ASSIGNED TASK: From the records below, copy every line that contains the word "another".

(Data entries)
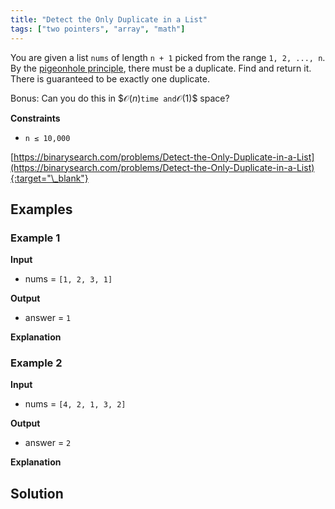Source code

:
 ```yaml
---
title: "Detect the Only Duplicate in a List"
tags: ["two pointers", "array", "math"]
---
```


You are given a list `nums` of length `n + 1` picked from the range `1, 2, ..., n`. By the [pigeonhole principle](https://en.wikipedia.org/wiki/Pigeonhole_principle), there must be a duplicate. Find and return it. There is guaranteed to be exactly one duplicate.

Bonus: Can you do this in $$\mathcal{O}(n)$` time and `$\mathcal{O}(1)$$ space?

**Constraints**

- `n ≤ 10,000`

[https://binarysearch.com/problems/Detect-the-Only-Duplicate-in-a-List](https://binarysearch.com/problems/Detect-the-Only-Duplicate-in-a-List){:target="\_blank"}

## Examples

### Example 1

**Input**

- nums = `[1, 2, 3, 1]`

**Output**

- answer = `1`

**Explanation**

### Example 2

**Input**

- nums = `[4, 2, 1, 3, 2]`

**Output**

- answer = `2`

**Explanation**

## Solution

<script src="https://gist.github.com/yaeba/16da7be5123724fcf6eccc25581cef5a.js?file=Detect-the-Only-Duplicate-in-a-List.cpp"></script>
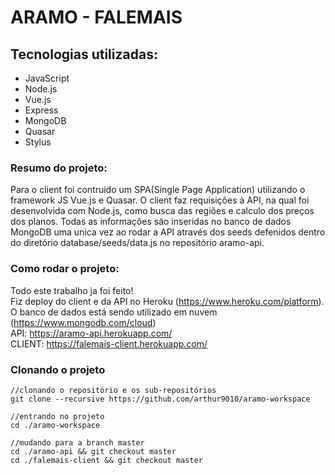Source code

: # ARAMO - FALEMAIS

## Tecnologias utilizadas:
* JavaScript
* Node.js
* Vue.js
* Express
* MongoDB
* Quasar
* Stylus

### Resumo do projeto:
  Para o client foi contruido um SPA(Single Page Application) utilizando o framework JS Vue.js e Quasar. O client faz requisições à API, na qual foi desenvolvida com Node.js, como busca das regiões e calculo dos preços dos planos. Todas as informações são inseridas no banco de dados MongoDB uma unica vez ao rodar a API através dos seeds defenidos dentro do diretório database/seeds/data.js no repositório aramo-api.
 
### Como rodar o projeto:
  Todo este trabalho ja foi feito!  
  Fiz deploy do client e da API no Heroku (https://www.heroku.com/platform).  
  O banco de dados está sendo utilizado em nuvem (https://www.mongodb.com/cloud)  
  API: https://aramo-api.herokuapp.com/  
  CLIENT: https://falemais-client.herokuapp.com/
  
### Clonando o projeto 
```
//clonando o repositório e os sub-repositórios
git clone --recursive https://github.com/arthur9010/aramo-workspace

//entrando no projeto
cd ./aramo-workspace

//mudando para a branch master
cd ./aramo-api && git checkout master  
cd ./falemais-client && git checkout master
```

---

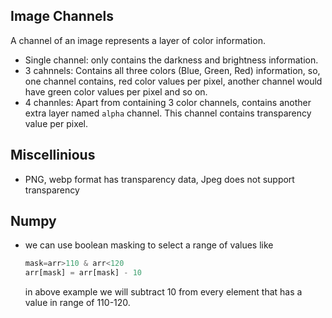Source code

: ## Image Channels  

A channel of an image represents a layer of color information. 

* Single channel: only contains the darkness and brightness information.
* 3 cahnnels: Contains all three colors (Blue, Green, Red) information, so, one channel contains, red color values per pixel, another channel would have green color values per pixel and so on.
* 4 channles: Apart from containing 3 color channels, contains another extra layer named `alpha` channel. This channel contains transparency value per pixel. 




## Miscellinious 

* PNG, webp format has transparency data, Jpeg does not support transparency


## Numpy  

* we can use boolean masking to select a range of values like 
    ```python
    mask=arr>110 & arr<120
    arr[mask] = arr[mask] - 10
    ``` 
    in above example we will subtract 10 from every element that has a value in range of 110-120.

...

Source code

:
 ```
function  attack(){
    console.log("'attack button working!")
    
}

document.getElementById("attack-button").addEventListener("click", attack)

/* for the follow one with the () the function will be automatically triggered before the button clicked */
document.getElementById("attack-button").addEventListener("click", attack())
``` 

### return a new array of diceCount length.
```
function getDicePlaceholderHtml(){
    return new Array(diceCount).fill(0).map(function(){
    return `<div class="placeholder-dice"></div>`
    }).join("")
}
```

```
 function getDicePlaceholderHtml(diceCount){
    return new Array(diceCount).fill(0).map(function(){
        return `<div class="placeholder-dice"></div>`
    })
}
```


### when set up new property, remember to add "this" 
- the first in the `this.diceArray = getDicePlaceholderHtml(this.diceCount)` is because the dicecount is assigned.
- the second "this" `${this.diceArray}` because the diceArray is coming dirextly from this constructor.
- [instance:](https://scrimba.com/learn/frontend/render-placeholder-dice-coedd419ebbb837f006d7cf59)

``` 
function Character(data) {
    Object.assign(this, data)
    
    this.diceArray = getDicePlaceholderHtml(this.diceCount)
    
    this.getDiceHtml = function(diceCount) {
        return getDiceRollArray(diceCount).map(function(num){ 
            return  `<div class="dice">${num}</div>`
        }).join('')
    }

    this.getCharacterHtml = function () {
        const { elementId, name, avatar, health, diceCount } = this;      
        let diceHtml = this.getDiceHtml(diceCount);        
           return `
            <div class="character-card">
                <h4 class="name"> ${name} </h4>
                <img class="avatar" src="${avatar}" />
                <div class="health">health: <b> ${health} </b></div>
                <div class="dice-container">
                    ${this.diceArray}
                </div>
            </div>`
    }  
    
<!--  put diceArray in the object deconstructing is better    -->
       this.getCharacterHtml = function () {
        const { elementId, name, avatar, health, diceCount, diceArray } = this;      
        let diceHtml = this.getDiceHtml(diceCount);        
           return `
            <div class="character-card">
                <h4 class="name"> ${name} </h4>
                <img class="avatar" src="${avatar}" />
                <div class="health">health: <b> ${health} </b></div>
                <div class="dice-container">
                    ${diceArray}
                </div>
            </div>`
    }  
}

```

WRITTEN SOLUTION:
* 3 cahnnels: Contains all three colors (Blue, Green, Red) information, so, one channel contains, red color values per pixel, another channel would have green color values per pixel and so on.
* 4 channles: Apart from containing 3 color channels, contains another extra layer named `alpha` channel. This channel contains transparency value per pixel. 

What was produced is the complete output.